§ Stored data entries
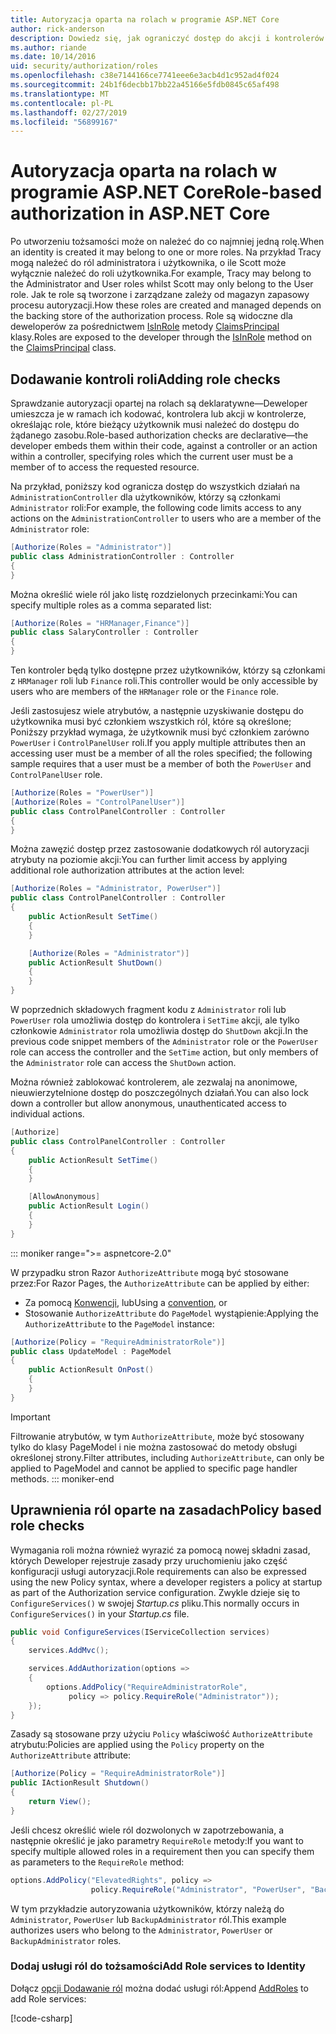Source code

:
 ```yaml
---
title: Autoryzacja oparta na rolach w programie ASP.NET Core
author: rick-anderson
description: Dowiedz się, jak ograniczyć dostęp do akcji i kontrolerów platformy ASP.NET Core, przekazując ról z atrybutem autoryzacji.
ms.author: riande
ms.date: 10/14/2016
uid: security/authorization/roles
ms.openlocfilehash: c38e7144166ce7741eee6e3acb4d1c952ad4f024
ms.sourcegitcommit: 24b1f6decbb17bb22a45166e5fdb0845c65af498
ms.translationtype: MT
ms.contentlocale: pl-PL
ms.lasthandoff: 02/27/2019
ms.locfileid: "56899167"
---
```

# <a name="role-based-authorization-in-aspnet-core"></a><span data-ttu-id="1e06a-103">Autoryzacja oparta na rolach w programie ASP.NET Core</span><span class="sxs-lookup"><span data-stu-id="1e06a-103">Role-based authorization in ASP.NET Core</span></span>

<a name="security-authorization-role-based"></a>

<span data-ttu-id="1e06a-104">Po utworzeniu tożsamości może on należeć do co najmniej jedną rolę.</span><span class="sxs-lookup"><span data-stu-id="1e06a-104">When an identity is created it may belong to one or more roles.</span></span> <span data-ttu-id="1e06a-105">Na przykład Tracy mogą należeć do ról administratora i użytkownika, o ile Scott może wyłącznie należeć do roli użytkownika.</span><span class="sxs-lookup"><span data-stu-id="1e06a-105">For example, Tracy may belong to the Administrator and User roles whilst Scott may only belong to the User role.</span></span> <span data-ttu-id="1e06a-106">Jak te role są tworzone i zarządzane zależy od magazyn zapasowy procesu autoryzacji.</span><span class="sxs-lookup"><span data-stu-id="1e06a-106">How these roles are created and managed depends on the backing store of the authorization process.</span></span> <span data-ttu-id="1e06a-107">Role są widoczne dla deweloperów za pośrednictwem [IsInRole](/dotnet/api/system.security.principal.genericprincipal.isinrole) metody [ClaimsPrincipal](/dotnet/api/system.security.claims.claimsprincipal) klasy.</span><span class="sxs-lookup"><span data-stu-id="1e06a-107">Roles are exposed to the developer through the [IsInRole](/dotnet/api/system.security.principal.genericprincipal.isinrole) method on the [ClaimsPrincipal](/dotnet/api/system.security.claims.claimsprincipal) class.</span></span>

## <a name="adding-role-checks"></a><span data-ttu-id="1e06a-108">Dodawanie kontroli roli</span><span class="sxs-lookup"><span data-stu-id="1e06a-108">Adding role checks</span></span>

<span data-ttu-id="1e06a-109">Sprawdzanie autoryzacji opartej na rolach są deklaratywne&mdash;Deweloper umieszcza je w ramach ich kodować, kontrolera lub akcji w kontrolerze, określając role, które bieżący użytkownik musi należeć do dostępu do żądanego zasobu.</span><span class="sxs-lookup"><span data-stu-id="1e06a-109">Role-based authorization checks are declarative&mdash;the developer embeds them within their code, against a controller or an action within a controller, specifying roles which the current user must be a member of to access the requested resource.</span></span>

<span data-ttu-id="1e06a-110">Na przykład, poniższy kod ogranicza dostęp do wszystkich działań na `AdministrationController` dla użytkowników, którzy są członkami `Administrator` roli:</span><span class="sxs-lookup"><span data-stu-id="1e06a-110">For example, the following code limits access to any actions on the `AdministrationController` to users who are a member of the `Administrator` role:</span></span>

```csharp
[Authorize(Roles = "Administrator")]
public class AdministrationController : Controller
{
}
```

<span data-ttu-id="1e06a-111">Można określić wiele ról jako listę rozdzielonych przecinkami:</span><span class="sxs-lookup"><span data-stu-id="1e06a-111">You can specify multiple roles as a comma separated list:</span></span>

```csharp
[Authorize(Roles = "HRManager,Finance")]
public class SalaryController : Controller
{
}
```

<span data-ttu-id="1e06a-112">Ten kontroler będą tylko dostępne przez użytkowników, którzy są członkami z `HRManager` roli lub `Finance` roli.</span><span class="sxs-lookup"><span data-stu-id="1e06a-112">This controller would be only accessible by users who are members of the `HRManager` role or the `Finance` role.</span></span>

<span data-ttu-id="1e06a-113">Jeśli zastosujesz wiele atrybutów, a następnie uzyskiwanie dostępu do użytkownika musi być członkiem wszystkich ról, które są określone; Poniższy przykład wymaga, że użytkownik musi być członkiem zarówno `PowerUser` i `ControlPanelUser` roli.</span><span class="sxs-lookup"><span data-stu-id="1e06a-113">If you apply multiple attributes then an accessing user must be a member of all the roles specified; the following sample requires that a user must be a member of both the `PowerUser` and `ControlPanelUser` role.</span></span>

```csharp
[Authorize(Roles = "PowerUser")]
[Authorize(Roles = "ControlPanelUser")]
public class ControlPanelController : Controller
{
}
```

<span data-ttu-id="1e06a-114">Można zawęzić dostęp przez zastosowanie dodatkowych ról autoryzacji atrybuty na poziomie akcji:</span><span class="sxs-lookup"><span data-stu-id="1e06a-114">You can further limit access by applying additional role authorization attributes at the action level:</span></span>

```csharp
[Authorize(Roles = "Administrator, PowerUser")]
public class ControlPanelController : Controller
{
    public ActionResult SetTime()
    {
    }

    [Authorize(Roles = "Administrator")]
    public ActionResult ShutDown()
    {
    }
}
```

<span data-ttu-id="1e06a-115">W poprzednich składowych fragment kodu z `Administrator` roli lub `PowerUser` rola umożliwia dostęp do kontrolera i `SetTime` akcji, ale tylko członkowie `Administrator` rola umożliwia dostęp do `ShutDown` akcji.</span><span class="sxs-lookup"><span data-stu-id="1e06a-115">In the previous code snippet members of the `Administrator` role or the `PowerUser` role can access the controller and the `SetTime` action, but only members of the `Administrator` role can access the `ShutDown` action.</span></span>

<span data-ttu-id="1e06a-116">Można również zablokować kontrolerem, ale zezwalaj na anonimowe, nieuwierzytelnione dostęp do poszczególnych działań.</span><span class="sxs-lookup"><span data-stu-id="1e06a-116">You can also lock down a controller but allow anonymous, unauthenticated access to individual actions.</span></span>

```csharp
[Authorize]
public class ControlPanelController : Controller
{
    public ActionResult SetTime()
    {
    }

    [AllowAnonymous]
    public ActionResult Login()
    {
    }
}
```

::: moniker range=">= aspnetcore-2.0"

<span data-ttu-id="1e06a-117">W przypadku stron Razor `AuthorizeAttribute` mogą być stosowane przez:</span><span class="sxs-lookup"><span data-stu-id="1e06a-117">For Razor Pages, the `AuthorizeAttribute` can be applied by either:</span></span>

* <span data-ttu-id="1e06a-118">Za pomocą [Konwencji](xref:razor-pages/razor-pages-conventions#page-model-action-conventions), lub</span><span class="sxs-lookup"><span data-stu-id="1e06a-118">Using a [convention](xref:razor-pages/razor-pages-conventions#page-model-action-conventions), or</span></span>
* <span data-ttu-id="1e06a-119">Stosowanie `AuthorizeAttribute` do `PageModel` wystąpienie:</span><span class="sxs-lookup"><span data-stu-id="1e06a-119">Applying the `AuthorizeAttribute` to the `PageModel` instance:</span></span>

```csharp
[Authorize(Policy = "RequireAdministratorRole")]
public class UpdateModel : PageModel
{
    public ActionResult OnPost()
    {
    }
}
```

> [!IMPORTANT]
> <span data-ttu-id="1e06a-120">Filtrowanie atrybutów, w tym `AuthorizeAttribute`, może być stosowany tylko do klasy PageModel i nie można zastosować do metody obsługi określonej strony.</span><span class="sxs-lookup"><span data-stu-id="1e06a-120">Filter attributes, including `AuthorizeAttribute`, can only be applied to PageModel and cannot be applied to specific page handler methods.</span></span>
::: moniker-end


<a name="security-authorization-role-policy"></a>

## <a name="policy-based-role-checks"></a><span data-ttu-id="1e06a-121">Uprawnienia ról oparte na zasadach</span><span class="sxs-lookup"><span data-stu-id="1e06a-121">Policy based role checks</span></span>

<span data-ttu-id="1e06a-122">Wymagania roli można również wyrazić za pomocą nowej składni zasad, których Deweloper rejestruje zasady przy uruchomieniu jako część konfiguracji usługi autoryzacji.</span><span class="sxs-lookup"><span data-stu-id="1e06a-122">Role requirements can also be expressed using the new Policy syntax, where a developer registers a policy at startup as part of the Authorization service configuration.</span></span> <span data-ttu-id="1e06a-123">Zwykle dzieje się to `ConfigureServices()` w swojej *Startup.cs* pliku.</span><span class="sxs-lookup"><span data-stu-id="1e06a-123">This normally occurs in `ConfigureServices()` in your *Startup.cs* file.</span></span>

```csharp
public void ConfigureServices(IServiceCollection services)
{
    services.AddMvc();

    services.AddAuthorization(options =>
    {
        options.AddPolicy("RequireAdministratorRole",
             policy => policy.RequireRole("Administrator"));
    });
}
```

<span data-ttu-id="1e06a-124">Zasady są stosowane przy użyciu `Policy` właściwość `AuthorizeAttribute` atrybutu:</span><span class="sxs-lookup"><span data-stu-id="1e06a-124">Policies are applied using the `Policy` property on the `AuthorizeAttribute` attribute:</span></span>

```csharp
[Authorize(Policy = "RequireAdministratorRole")]
public IActionResult Shutdown()
{
    return View();
}
```

<span data-ttu-id="1e06a-125">Jeśli chcesz określić wiele ról dozwolonych w zapotrzebowania, a następnie określić je jako parametry `RequireRole` metody:</span><span class="sxs-lookup"><span data-stu-id="1e06a-125">If you want to specify multiple allowed roles in a requirement then you can specify them as parameters to the `RequireRole` method:</span></span>

```csharp
options.AddPolicy("ElevatedRights", policy =>
                  policy.RequireRole("Administrator", "PowerUser", "BackupAdministrator"));
```

<span data-ttu-id="1e06a-126">W tym przykładzie autoryzowania użytkowników, którzy należą do `Administrator`, `PowerUser` lub `BackupAdministrator` ról.</span><span class="sxs-lookup"><span data-stu-id="1e06a-126">This example authorizes users who belong to the `Administrator`, `PowerUser` or `BackupAdministrator` roles.</span></span>

### <a name="add-role-services-to-identity"></a><span data-ttu-id="1e06a-127">Dodaj usługi ról do tożsamości</span><span class="sxs-lookup"><span data-stu-id="1e06a-127">Add Role services to Identity</span></span>

<span data-ttu-id="1e06a-128">Dołącz [opcji Dodawanie ról](/dotnet/api/microsoft.aspnetcore.identity.identitybuilder.addroles#Microsoft_AspNetCore_Identity_IdentityBuilder_AddRoles__1) można dodać usługi ról:</span><span class="sxs-lookup"><span data-stu-id="1e06a-128">Append [AddRoles](/dotnet/api/microsoft.aspnetcore.identity.identitybuilder.addroles#Microsoft_AspNetCore_Identity_IdentityBuilder_AddRoles__1) to add Role services:</span></span>

[!code-csharp[](roles/samples/Startup.cs?name=snippet&highlight=7)]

§ What to produce
Gather every line from the entries above where the word "AddPolicy" appears, and copy them.

§ Task response
        options.AddPolicy("RequireAdministratorRole",
options.AddPolicy("ElevatedRights", policy =>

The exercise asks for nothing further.